TASK:
Write out exactly the lines running from the one with "트랜잭션 매니저는 내부적으로 트랜잭션 동기화 매니저를 사용합니다." to the last line of the entries, keeping both the first and the last.

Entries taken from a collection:
────────
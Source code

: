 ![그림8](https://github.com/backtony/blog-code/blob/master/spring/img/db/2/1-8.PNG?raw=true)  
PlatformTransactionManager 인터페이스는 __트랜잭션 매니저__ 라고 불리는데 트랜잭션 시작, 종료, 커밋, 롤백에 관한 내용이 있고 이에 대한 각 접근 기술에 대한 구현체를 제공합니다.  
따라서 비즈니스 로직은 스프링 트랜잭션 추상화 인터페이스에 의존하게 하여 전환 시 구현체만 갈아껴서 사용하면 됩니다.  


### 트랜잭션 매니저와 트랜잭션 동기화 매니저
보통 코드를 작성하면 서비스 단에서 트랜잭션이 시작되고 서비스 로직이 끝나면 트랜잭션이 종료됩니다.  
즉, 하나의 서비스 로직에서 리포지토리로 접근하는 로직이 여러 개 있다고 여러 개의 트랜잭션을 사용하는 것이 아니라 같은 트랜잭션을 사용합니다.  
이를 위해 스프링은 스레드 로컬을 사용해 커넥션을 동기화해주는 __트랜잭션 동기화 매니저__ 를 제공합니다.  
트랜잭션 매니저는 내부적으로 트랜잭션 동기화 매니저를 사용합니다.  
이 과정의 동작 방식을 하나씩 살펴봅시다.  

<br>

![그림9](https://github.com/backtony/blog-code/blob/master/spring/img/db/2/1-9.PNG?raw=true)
────────
SOLVED EXERCISE:
트랜잭션 매니저는 내부적으로 트랜잭션 동기화 매니저를 사용합니다.  
이 과정의 동작 방식을 하나씩 살펴봅시다.  

<br>

![그림9](https://github.com/backtony/blog-code/blob/master/spring/img/db/2/1-9.PNG?raw=true)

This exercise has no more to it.